My external response:  Oh, no I’m not bored.  I’m usually doing stuff, and I like relaxing in my room.

And then my brain goes off in all kinds of directions.  Like, what would this society be capable of if people only blah blah blah, and how much time gets “wasted” every day just by people who blah blah blah, and is this tendency towards sloth and predictably an innate characteristic in blah blah blah, and a million other things. 

Being honest, one reason I wanted to live in a poor country is to see what sort of wisdom there is in poverty.  For all its wealth, there is a shallowness and immaturity in much of my native culture that leaves me yearning for other wisdom.  On the other hand, I was also guarding myself against accepting the wisdom of another culture simply because it was foreign, as so many New Age types do in the US.  Nothing is more annoying than the person who tries to tell you that Some Other Culture has “figured it all out”.  Coming here, my attitude was to look for the wisdom and the folly.  Up to this point, I feel like I’ve noted and absorbed a lot of both.

[End note: My little host brother is doing fine!  He seems very pleased with his new wee-wee, judging by the fact that he enjoys running around naked and staring at it/poking it/showing it to passersby in the living room.]

10/5/11 

Friday, September 30, 2011

New Videolog!

The longest one yet...


Wednesday, September 21, 2011

Impressions from the Last Month / How It's Going



The last month my drive to write has cooled off a bit, but that doesn’t mean there hasn’t been anything to write about.  Things have just sort of been all over the place.  This post will reflect that.  Oh, and it’s really long.

Ramadan

I wrote that Ramadan post after five days of fasting.  There were 25 more days after it.  I didn’t cheat once, but I was over it by the end of the month.  I felt good about my ability to control my cravings, which only approached “unbearable” one time—when I met up with other PCVs in Madiun but couldn’t eat anything with the ones who weren’t fasting.  Tough, but good to be in control of myself. 

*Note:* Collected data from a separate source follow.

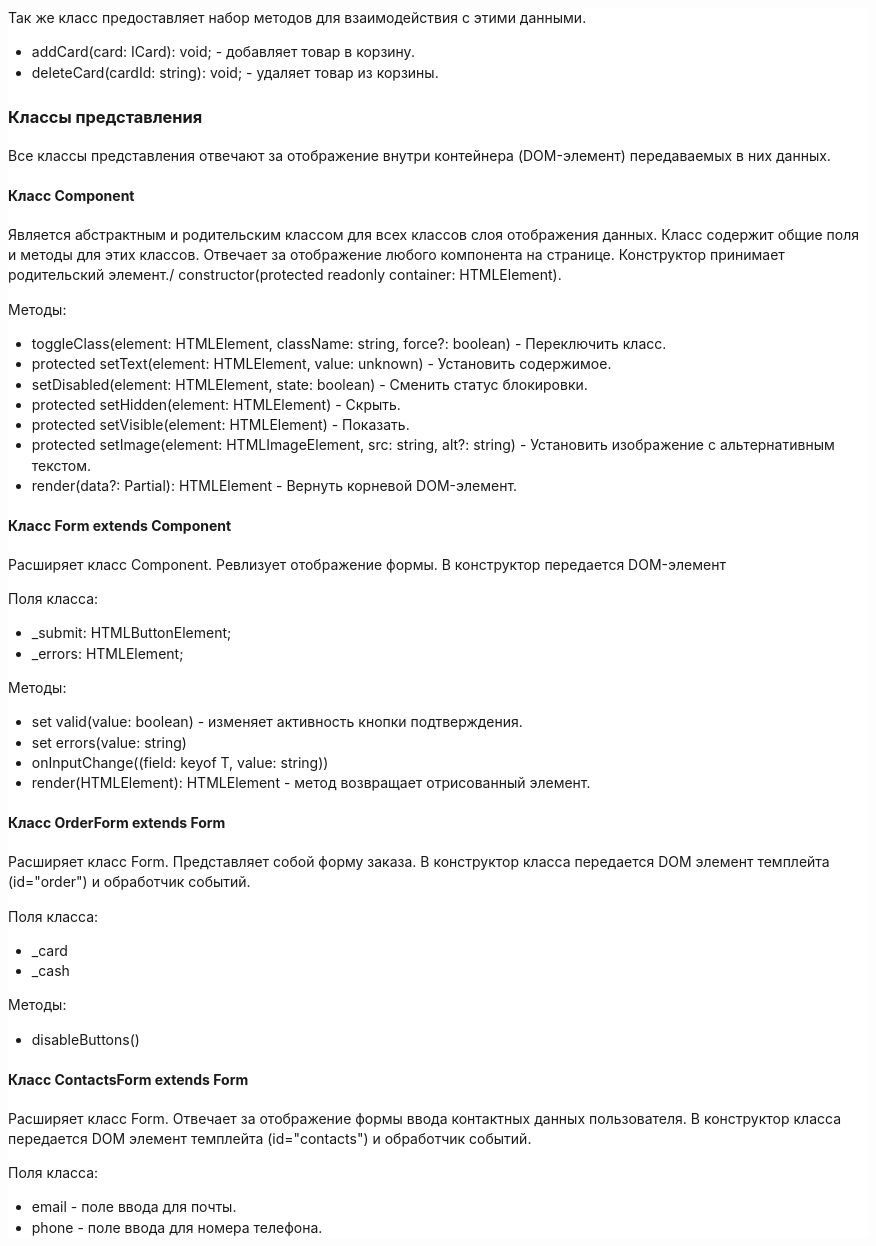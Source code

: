 Так же класс предоставляет набор методов для взаимодействия с этими данными.
- addCard(card: ICard): void; - добавляет товар в корзину.
- deleteCard(cardId: string): void; - удаляет товар из корзины.

### Классы представления
Все классы представления отвечают за отображение внутри контейнера (DOM-элемент) передаваемых в них данных.

#### Класс Component
Является абстрактным и родительским классом для всех классов слоя отображения данных. Класс содержит общие поля и методы для этих классов. Отвечает за отображение любого компонента на странице.
Конструктор принимает родительский элемент./
constructor(protected readonly container: HTMLElement).

Методы:
- toggleClass(element: HTMLElement, className: string, force?: boolean) - Переключить класс.
- protected setText(element: HTMLElement, value: unknown) - Установить содержимое.
- setDisabled(element: HTMLElement, state: boolean) - Сменить статус блокировки.
- protected setHidden(element: HTMLElement) - Скрыть.
- protected setVisible(element: HTMLElement) - Показать.
- protected setImage(element: HTMLImageElement, src: string, alt?: string) - Установить изображение с альтернативным текстом.
- render(data?: Partial<T>): HTMLElement - Вернуть корневой DOM-элемент.

#### Класс Form extends Component
Расширяет класс Component. Ревлизует отображение формы. В конструктор передается DOM-элемент

Поля класса:
- _submit: HTMLButtonElement;
- _errors: HTMLElement;

Методы:
- set valid(value: boolean) - изменяет активность кнопки подтверждения.
- set errors(value: string)
- onInputChange((field: keyof T, value: string))
- render(HTMLElement): HTMLElement - метод возвращает отрисованный элемент.

#### Класс OrderForm extends Form
Расширяет класс Form. Представляет собой форму заказа. В конструктор класса передается DOM элемент темплейта (id="order") и обработчик событий.

Поля класса:
- _card
- _cash

Методы:
- disableButtons()

#### Класс ContactsForm extends Form
Расширяет класс Form. Отвечает за отображение формы ввода контактных данных пользователя. В конструктор класса передается DOM элемент темплейта (id="contacts") и обработчик событий.

Поля класса:
- email - поле ввода для почты.
- phone - поле ввода для номера телефона.
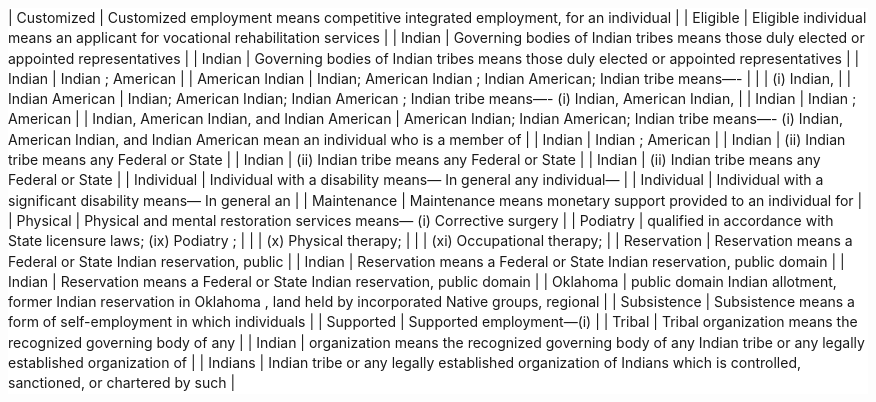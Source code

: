 | Customized                                   | Customized employment means competitive integrated employment, for an individual                                                                    |
| Eligible                                     | Eligible individual means an applicant for vocational rehabilitation services                                                                       |
| Indian                                       | Governing bodies of  Indian tribes means those duly elected or appointed representatives                                                            |
| Indian                                       | Governing bodies of  Indian tribes means those duly elected or appointed representatives                                                            |
| Indian                                       | Indian ; American                                                                                                                                   |
| American Indian                              | Indian;  American Indian ; Indian American; Indian tribe means&#8212;-                                                                              |
|                                              |               (i) Indian,                                                                                                                           |
| Indian American                              | Indian; American Indian;  Indian American ; Indian tribe means&#8212;- (i) Indian, American Indian,                                                 |
| Indian                                       | Indian ; American                                                                                                                                   |
| Indian, American Indian, and Indian American | American Indian; Indian American; Indian tribe means&#8212;- (i) Indian, American Indian, and Indian American mean an individual who is a member of |
| Indian                                       | Indian ; American                                                                                                                                   |
| Indian                                       | (ii)  Indian  tribe means any Federal or State                                                                                                      |
| Indian                                       | (ii)  Indian  tribe means any Federal or State                                                                                                      |
| Indian                                       | (ii)  Indian  tribe means any Federal or State                                                                                                      |
| Individual                                   | Individual with a disability means&#8212; In general any individual&#8212;                                                                          |
| Individual                                   | Individual with a significant disability means&#8212; In general an                                                                                 |
| Maintenance                                  | Maintenance means monetary support provided to an individual for                                                                                    |
| Physical                                     | Physical and mental restoration services means&#8212; (i) Corrective surgery                                                                        |
| Podiatry                                     | qualified in accordance with State licensure laws; (ix) Podiatry ;                                                                                  |
|                                              |               (x) Physical therapy;                                                                                                                 |
|                                              |               (xi) Occupational therapy;                                                                                                            |
| Reservation                                  | Reservation means a Federal or State Indian reservation, public                                                                                     |
| Indian                                       | Reservation means a Federal or State  Indian  reservation, public domain                                                                            |
| Indian                                       | Reservation means a Federal or State  Indian  reservation, public domain                                                                            |
| Oklahoma                                     | public domain Indian allotment, former Indian reservation in Oklahoma , land held by incorporated Native groups, regional                           |
| Subsistence                                  | Subsistence means a form of self-employment in which individuals                                                                                    |
| Supported                                    | Supported  employment&#8212;(i)                                                                                                                     |
| Tribal                                       | Tribal organization means the recognized governing body of any                                                                                      |
| Indian                                       | organization means the recognized governing body of any Indian  tribe or any legally established organization of                                    |
| Indians                                      | Indian tribe or any legally established organization of Indians which is controlled, sanctioned, or chartered by such                               |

On the other hand, it was less of a bonding and spiritual experience than I had hoped.  Not being able to drink water is really limiting physically, so I wasn’t able to ride my bike places for the whole month.  This meant a lot of time spent indoors, which was making me a little bit insane by the end of the fasting period.   Most people were very impressed that I fasted the whole time and I did feel like it earned me street cred, but I didn’t feel really closer to people.  Also, I think I learned an important lesson: ascetic activity that is not accompanied by serious mental focus is only one step above masochism.  Fasting is pretty ascetic, but the spiritual dimension was lacking for me because I wasn’t taking advantage of the physical deprivation to pursue anything greater.  At some points I just felt like it was pointless to fast in that way if there is neither a religious obligation nor a personal spiritual goal.  For me it was just about seeing if I could do it and knowing that I would never count my fasting experience as authentic if I cheated.  Other than that goal (which was sufficient this time around), I didn’t have a good answer for “what’s the point?” by the end of Ramadan.  Therefore…

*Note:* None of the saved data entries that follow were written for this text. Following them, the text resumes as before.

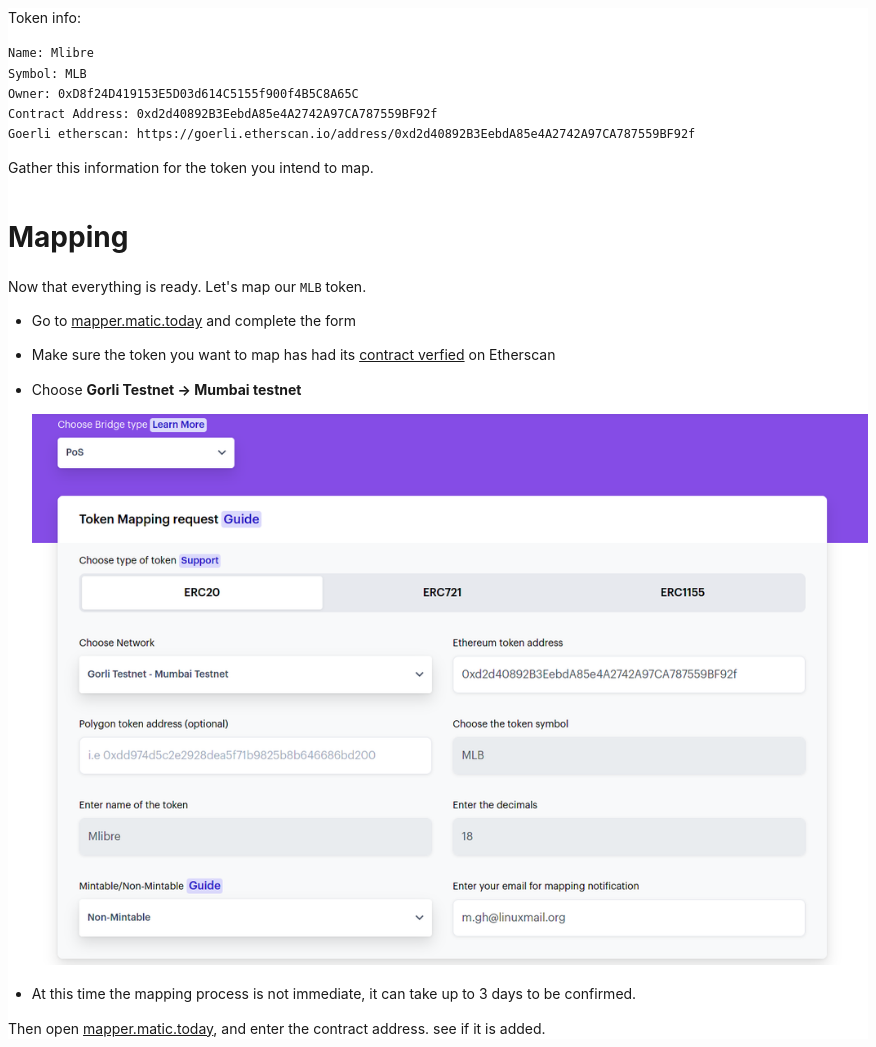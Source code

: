Token info:

```text
Name: Mlibre
Symbol: MLB
Owner: 0xD8f24D419153E5D03d614C5155f900f4B5C8A65C
Contract Address: 0xd2d40892B3EebdA85e4A2742A97CA787559BF92f
Goerli etherscan: https://goerli.etherscan.io/address/0xd2d40892B3EebdA85e4A2742A97CA787559BF92f
```

Gather this information for the token you intend to map.

# Mapping
Now that everything is ready. Let's map our `MLB` token.
* Go to [mapper.matic.today](https://mapper.matic.today/map/) and complete the form
* Make sure the token you want to map has had its [contract verfied](https://etherscan.io/verifyContract) on Etherscan
* Choose **Gorli Testnet -> Mumbai testnet**

	![map image](../../../.gitbook/assets/erc20-pos-map.png)

* At this time the mapping process is not immediate, it can take up to 3 days to be confirmed.  

Then open [mapper.matic.today](https://mapper.matic.today/), and enter the contract address. see if it is added.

Next year, I probably will not be so strict with fasting.  Having done it once and correctly, I will not have the same need to prove myself to…myself.  The drawbacks are pretty big, especially the physical limitation.  Plus, next year I’ll be able to take vacation away from my site during the two-week Lebaran holiday, which I shall want to do without the weight of not eating or drinking holding me back. 

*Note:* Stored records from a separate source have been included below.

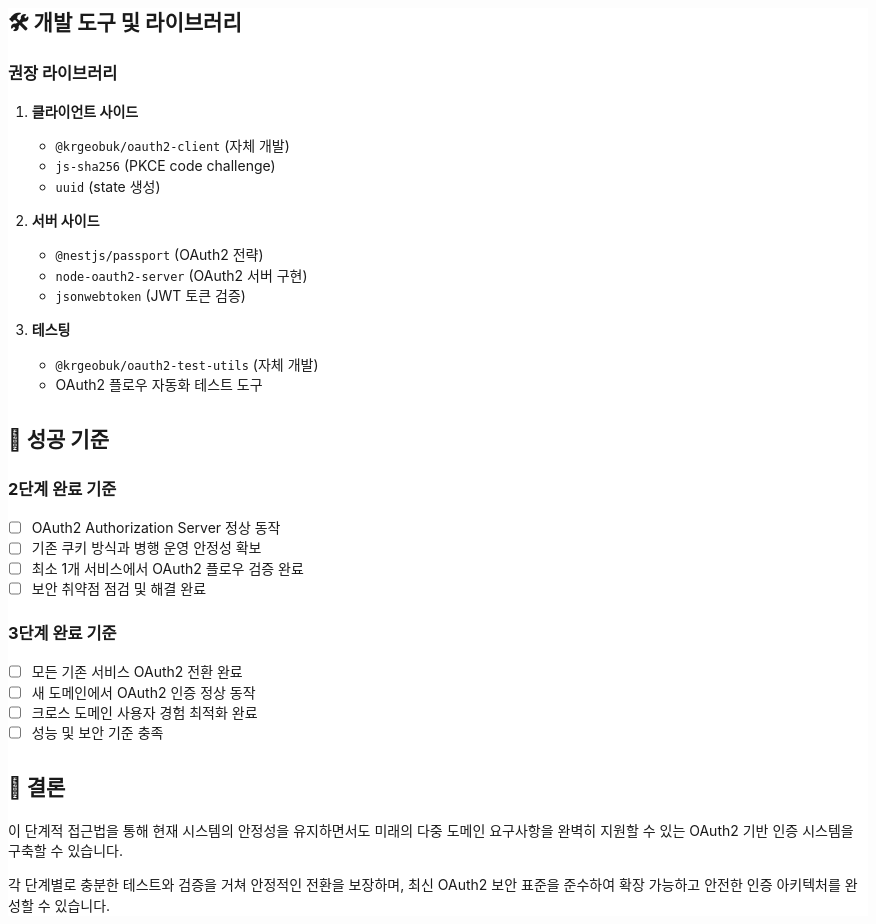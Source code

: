 ## 🛠 개발 도구 및 라이브러리

### 권장 라이브러리

1. **클라이언트 사이드**
   - `@krgeobuk/oauth2-client` (자체 개발)
   - `js-sha256` (PKCE code challenge)
   - `uuid` (state 생성)

2. **서버 사이드** 
   - `@nestjs/passport` (OAuth2 전략)
   - `node-oauth2-server` (OAuth2 서버 구현)
   - `jsonwebtoken` (JWT 토큰 검증)

3. **테스팅**
   - `@krgeobuk/oauth2-test-utils` (자체 개발)
   - OAuth2 플로우 자동화 테스트 도구

## 🎯 성공 기준

### 2단계 완료 기준
- [ ] OAuth2 Authorization Server 정상 동작
- [ ] 기존 쿠키 방식과 병행 운영 안정성 확보
- [ ] 최소 1개 서비스에서 OAuth2 플로우 검증 완료
- [ ] 보안 취약점 점검 및 해결 완료

### 3단계 완료 기준  
- [ ] 모든 기존 서비스 OAuth2 전환 완료
- [ ] 새 도메인에서 OAuth2 인증 정상 동작
- [ ] 크로스 도메인 사용자 경험 최적화 완료
- [ ] 성능 및 보안 기준 충족

## 📝 결론

이 단계적 접근법을 통해 현재 시스템의 안정성을 유지하면서도 미래의 다중 도메인 요구사항을 완벽히 지원할 수 있는 OAuth2 기반 인증 시스템을 구축할 수 있습니다. 

각 단계별로 충분한 테스트와 검증을 거쳐 안정적인 전환을 보장하며, 최신 OAuth2 보안 표준을 준수하여 확장 가능하고 안전한 인증 아키텍처를 완성할 수 있습니다.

On the final night before Idul Fitri, which marks the end of fasting, is a ritual called takbiran.  The takbir is the Arabic phrase Allahu akbar, which is variously translated as “God is Great”, “God is Greater”, or “God is Greatest”.  It’s one of the most common religious phrases in the Islamic world and becomes the slogan of seemingly every political movement that wants to cast itself as righteous.  Anyway, in my village takbiran means chanting Allahu akbar in the mosque through the entire night and broadcasting those chants to the entire village.  In my village it was about ten hours straight of men passing around the microphone and saying the same thing over and over in a terrible droning “melody”.  I couldn’t fall asleep.  By the time 6:00am rolled around, I was pissed off and half-delirious from sleep deprivation.  Being cranky and tired, I just spent the morning sleeping while everyone in the village was going from house to house asking neighbors forgiveness for any physical and mental transgressions.  At that moment, hungry and sleep deprived and with a brain liquefied by ten hours of takbiran, I was in no mood to ask other people to forgive me.  This might constitute the greatest anticlimax of my whole Ramadan experience, because going around to the neighbors and asking for forgiveness is pretty much the most social thing about the fasting month.  And I skipped it.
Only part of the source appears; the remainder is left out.